Backlinks are a digital form of “Word of mouth” that gives credibility to your website and products and thus contribute to your overall website strength. The more True Backlinks you have, the better traffic your website will drive which will eventually result in more conversions.
Rand Fishkin has broadly categorized link building efforts into three segments – Outreach, Broadcast, and Paid amplification.”
Outreach involves one-on-one personalized communication that aims at building relationships with individuals, organizations, and influencers who are relevant to your industry. This eventually helps in increasing the awareness and visibility of your brand. You can connect with them either with a professional email, a phone call, a comment on their blog post, or a LinkedIn connection request.
Broadcast Sending out messages in bulk to a particular audience and hoping that someone will pick it up and accept your request for backlinking. Email blasts, subscription to a newsletter, or a blog post.
Paid amplification Running social ads, native ads, retargeting, or a combination of all.
Among all these practices, Outreach is by far the best one. Before getting started with the outreach process, here are a few things you should know beforehand:
- None of this matters if you don’t have good quality content
- Request links only when your content is relevant to the blog readers
- Gather all the proper details beforehand – their Email ID, Website, Name, etc
- Prepare an email template for every situation, e.g., asking them for a backlink in exchange for a backlink, if you’ve something exclusive to offer, etc
Once you’ve everything in place, here’s what outreach will look like:
Using the techniques discussed in Chapter 2, you can find bloggers who can write about your niche. They can be some experts or influencers in the same niche, who have lots of followers(these followers can be your future customers).
As usual, Google always comes to our rescue when others fail. All you need is to use the right keywords to find them.
For example, you can type in something like:
- write for us <your niche>
- guest post <insert niche here>
- product review <insert niche here>
Did you know that the internet has separate directories for bloggers? Yes. These blogger directories are basically resourced pages or listings where bloggers add their sites and help fellow bloggers and people.
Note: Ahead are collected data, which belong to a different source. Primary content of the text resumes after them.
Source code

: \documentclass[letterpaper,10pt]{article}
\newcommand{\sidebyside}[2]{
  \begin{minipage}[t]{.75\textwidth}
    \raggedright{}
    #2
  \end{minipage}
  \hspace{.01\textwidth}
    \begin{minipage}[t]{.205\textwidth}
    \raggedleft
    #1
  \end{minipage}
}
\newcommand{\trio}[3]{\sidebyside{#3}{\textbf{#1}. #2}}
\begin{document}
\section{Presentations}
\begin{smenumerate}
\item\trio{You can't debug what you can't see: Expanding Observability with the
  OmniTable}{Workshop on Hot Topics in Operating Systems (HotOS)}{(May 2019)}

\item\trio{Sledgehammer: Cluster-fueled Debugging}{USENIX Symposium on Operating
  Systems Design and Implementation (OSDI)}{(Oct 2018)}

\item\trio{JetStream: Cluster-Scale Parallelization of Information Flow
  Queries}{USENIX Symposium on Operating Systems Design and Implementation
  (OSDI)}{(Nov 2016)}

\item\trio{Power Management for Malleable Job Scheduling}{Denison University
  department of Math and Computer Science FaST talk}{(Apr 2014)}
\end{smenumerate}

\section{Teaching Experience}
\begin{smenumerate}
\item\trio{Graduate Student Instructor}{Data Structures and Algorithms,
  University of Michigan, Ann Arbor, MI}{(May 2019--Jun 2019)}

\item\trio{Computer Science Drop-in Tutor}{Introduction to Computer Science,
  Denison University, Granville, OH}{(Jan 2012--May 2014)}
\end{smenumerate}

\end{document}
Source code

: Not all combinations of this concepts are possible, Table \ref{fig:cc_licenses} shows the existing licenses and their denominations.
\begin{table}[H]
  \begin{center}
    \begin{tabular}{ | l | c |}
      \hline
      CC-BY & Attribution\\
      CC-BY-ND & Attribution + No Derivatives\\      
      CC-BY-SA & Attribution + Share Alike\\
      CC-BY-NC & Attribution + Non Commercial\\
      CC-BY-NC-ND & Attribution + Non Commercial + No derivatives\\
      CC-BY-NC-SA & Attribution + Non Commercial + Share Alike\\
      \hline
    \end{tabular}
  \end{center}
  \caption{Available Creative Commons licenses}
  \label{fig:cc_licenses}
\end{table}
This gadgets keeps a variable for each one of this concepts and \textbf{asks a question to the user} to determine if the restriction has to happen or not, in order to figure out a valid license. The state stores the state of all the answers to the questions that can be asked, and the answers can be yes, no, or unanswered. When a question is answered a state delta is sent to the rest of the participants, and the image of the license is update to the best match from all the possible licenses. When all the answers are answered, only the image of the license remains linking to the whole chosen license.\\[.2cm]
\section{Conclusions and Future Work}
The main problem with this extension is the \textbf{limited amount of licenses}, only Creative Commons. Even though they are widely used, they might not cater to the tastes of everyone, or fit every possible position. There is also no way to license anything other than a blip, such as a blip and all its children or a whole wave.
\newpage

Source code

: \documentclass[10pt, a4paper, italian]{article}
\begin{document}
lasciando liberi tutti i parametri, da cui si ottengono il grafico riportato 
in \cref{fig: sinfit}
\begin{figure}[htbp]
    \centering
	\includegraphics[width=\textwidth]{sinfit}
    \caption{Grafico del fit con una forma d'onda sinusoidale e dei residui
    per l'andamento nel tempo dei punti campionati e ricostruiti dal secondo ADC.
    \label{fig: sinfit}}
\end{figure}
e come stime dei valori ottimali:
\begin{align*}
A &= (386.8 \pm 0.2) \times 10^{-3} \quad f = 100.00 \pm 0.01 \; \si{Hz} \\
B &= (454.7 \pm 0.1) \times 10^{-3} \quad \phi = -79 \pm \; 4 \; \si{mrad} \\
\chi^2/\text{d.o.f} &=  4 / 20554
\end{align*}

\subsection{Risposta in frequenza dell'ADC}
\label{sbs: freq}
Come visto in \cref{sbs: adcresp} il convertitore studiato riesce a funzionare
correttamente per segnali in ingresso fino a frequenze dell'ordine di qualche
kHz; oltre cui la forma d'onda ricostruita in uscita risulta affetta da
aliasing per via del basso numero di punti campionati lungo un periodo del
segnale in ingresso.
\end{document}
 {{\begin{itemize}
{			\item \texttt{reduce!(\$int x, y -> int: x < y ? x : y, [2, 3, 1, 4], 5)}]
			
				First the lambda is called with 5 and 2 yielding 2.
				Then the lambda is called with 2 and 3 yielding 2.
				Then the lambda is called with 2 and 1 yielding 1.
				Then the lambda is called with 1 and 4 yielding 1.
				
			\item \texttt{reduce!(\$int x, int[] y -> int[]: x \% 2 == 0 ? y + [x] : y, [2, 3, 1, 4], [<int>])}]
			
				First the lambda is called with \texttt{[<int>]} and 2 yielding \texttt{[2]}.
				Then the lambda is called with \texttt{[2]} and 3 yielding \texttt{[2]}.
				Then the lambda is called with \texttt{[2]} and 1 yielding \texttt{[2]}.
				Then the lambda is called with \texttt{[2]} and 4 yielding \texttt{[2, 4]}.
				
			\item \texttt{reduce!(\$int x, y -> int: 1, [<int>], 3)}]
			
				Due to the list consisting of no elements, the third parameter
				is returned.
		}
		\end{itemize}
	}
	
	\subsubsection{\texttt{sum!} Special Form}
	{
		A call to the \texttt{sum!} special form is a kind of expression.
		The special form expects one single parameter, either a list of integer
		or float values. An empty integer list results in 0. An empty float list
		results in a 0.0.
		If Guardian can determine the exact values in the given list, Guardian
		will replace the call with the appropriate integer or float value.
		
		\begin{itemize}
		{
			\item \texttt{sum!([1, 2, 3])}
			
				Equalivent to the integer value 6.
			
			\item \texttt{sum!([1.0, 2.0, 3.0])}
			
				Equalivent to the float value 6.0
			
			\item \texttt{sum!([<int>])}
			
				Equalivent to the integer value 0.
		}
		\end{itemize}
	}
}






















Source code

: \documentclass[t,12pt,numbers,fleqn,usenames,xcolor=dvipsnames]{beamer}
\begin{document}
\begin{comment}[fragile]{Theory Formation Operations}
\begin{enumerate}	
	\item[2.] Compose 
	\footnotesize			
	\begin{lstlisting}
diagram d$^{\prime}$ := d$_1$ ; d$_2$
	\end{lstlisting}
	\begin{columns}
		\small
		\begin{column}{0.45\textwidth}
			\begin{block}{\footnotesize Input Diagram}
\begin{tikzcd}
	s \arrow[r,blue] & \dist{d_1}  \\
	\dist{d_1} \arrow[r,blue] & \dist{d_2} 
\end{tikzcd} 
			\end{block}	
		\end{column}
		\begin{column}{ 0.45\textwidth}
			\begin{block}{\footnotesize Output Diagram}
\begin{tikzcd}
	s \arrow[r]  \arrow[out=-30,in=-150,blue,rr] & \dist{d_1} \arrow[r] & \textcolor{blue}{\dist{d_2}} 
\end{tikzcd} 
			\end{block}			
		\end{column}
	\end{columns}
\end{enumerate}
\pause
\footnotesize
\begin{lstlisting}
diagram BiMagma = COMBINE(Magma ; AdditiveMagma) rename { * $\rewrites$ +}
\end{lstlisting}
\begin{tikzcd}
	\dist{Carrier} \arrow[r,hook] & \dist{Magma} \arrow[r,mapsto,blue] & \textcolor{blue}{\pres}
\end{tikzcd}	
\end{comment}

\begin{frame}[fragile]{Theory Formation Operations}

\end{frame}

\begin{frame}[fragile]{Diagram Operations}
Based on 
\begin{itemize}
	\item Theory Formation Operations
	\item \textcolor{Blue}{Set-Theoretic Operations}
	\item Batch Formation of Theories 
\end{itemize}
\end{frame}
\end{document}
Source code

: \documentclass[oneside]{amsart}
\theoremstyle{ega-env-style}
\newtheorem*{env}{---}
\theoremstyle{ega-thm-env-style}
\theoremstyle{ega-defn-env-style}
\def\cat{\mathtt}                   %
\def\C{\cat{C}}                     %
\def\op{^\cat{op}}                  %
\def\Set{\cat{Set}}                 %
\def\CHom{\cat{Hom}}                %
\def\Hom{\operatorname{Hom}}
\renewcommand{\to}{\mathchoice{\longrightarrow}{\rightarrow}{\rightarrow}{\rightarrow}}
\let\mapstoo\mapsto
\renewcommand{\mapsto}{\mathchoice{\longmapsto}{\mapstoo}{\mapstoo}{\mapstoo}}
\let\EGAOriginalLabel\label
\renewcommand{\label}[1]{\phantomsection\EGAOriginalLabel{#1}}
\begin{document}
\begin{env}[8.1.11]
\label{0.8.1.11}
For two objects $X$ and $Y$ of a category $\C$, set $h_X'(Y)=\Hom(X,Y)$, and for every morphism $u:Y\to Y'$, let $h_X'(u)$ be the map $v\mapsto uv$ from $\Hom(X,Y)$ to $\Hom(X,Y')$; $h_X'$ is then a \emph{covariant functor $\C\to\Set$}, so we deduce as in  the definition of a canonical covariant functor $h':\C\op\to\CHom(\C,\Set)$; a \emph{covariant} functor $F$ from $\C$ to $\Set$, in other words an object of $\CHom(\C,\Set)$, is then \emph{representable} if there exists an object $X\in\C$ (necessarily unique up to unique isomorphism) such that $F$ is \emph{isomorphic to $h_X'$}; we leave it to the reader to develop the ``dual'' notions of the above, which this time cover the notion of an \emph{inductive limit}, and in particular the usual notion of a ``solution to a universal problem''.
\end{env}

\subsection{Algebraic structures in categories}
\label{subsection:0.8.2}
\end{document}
Some of the blog directories include:
- www.ontoplist.com
- www.blogs.botw.org
- www.bloglovin.com
You can also find blog directories using the techniques discussed in Chapter 2.
Keeping an eye on your competitors can provide you some useful insights, and getting bloggers is one of them.
A tool called SpyFu can be used for this. It will give you a peek at your competitors, and you can get information regarding their backlinks as well.
Once you know who is relevant to your product, you need to check who should you reach out to.
Journalists and Tech Writers
Since your aim is to get a review from them or mention, you’re looking for do-follow links that will effectively contribute to your web authority. As far as “mention” is concerned, you might get a no-follow link. In this case, you can write an email to the writer, requesting them for a do-follow link.
Content Marketers and Bloggers
In this case, you can pitch for a guest blogger slot on their blog where you can write about a topic their blog is about.
Industry analysts
For Industry bloggers who are writing for your website, you can ask them to check out your product or service and then If the influencer writes about products or services from our niche, we ask them to check to add their review to the existing product.
Podcasters
Influencers can, at times, mention your product or service in their podcasts as well. Our suggestion will be to go for influencers in the same niche.
Now that you know who you will be approaching, you need to establish a personal connection with them by researching about them and what are their hobbies, likes and then using that to connect with them on a personal level. For this, you can connect with them on different social media platforms like LinkedIn, Twitter, etc.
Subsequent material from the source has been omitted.